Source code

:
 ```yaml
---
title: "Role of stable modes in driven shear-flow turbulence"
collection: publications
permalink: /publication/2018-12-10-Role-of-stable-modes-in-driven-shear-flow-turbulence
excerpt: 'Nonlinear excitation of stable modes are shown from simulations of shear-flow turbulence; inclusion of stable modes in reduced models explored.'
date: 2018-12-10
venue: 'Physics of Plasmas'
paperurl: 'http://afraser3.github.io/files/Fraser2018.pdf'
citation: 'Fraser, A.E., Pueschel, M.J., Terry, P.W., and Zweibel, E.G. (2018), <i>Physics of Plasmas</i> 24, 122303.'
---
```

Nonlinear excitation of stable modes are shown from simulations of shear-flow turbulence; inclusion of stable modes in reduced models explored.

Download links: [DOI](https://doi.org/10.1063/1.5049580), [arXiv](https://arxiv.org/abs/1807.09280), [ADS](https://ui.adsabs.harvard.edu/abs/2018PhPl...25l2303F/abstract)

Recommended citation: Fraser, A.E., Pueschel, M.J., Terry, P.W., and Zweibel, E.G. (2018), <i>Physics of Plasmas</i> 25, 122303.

※ ※ ※

§ **YOUR INSTRUCTIONS**
Scan the records above and report every line with the string "Zweibel".

§ **RESPONSE AREA**
citation: 'Fraser, A.E., Pueschel, M.J., Terry, P.W., and Zweibel, E.G. (2018), <i>Physics of Plasmas</i> 24, 122303.'
Recommended citation: Fraser, A.E., Pueschel, M.J., Terry, P.W., and Zweibel, E.G. (2018), <i>Physics of Plasmas</i> 25, 122303.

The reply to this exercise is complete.